## Assignment
Transcribe the data that follows without changing a word, and omit the pictures.

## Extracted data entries
================
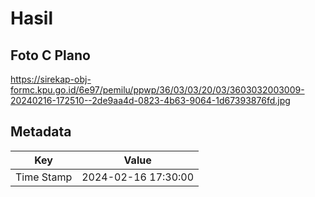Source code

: # Hasil

## Foto C Plano

https://sirekap-obj-formc.kpu.go.id/6e97/pemilu/ppwp/36/03/03/20/03/3603032003009-20240216-172510--2de9aa4d-0823-4b63-9064-1d67393876fd.jpg


## Metadata

| Key        | Value               |
| ---------- | ------------------- |
| Time Stamp | 2024-02-16 17:30:00 |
================
## Solution to this problem
Source code

: # Hasil

## Foto C Plano

https://sirekap-obj-formc.kpu.go.id/6e97/pemilu/ppwp/36/03/03/20/03/3603032003009-20240216-172510--2de9aa4d-0823-4b63-9064-1d67393876fd.jpg


## Metadata

| Key        | Value               |
| ---------- | ------------------- |
| Time Stamp | 2024-02-16 17:30:00 |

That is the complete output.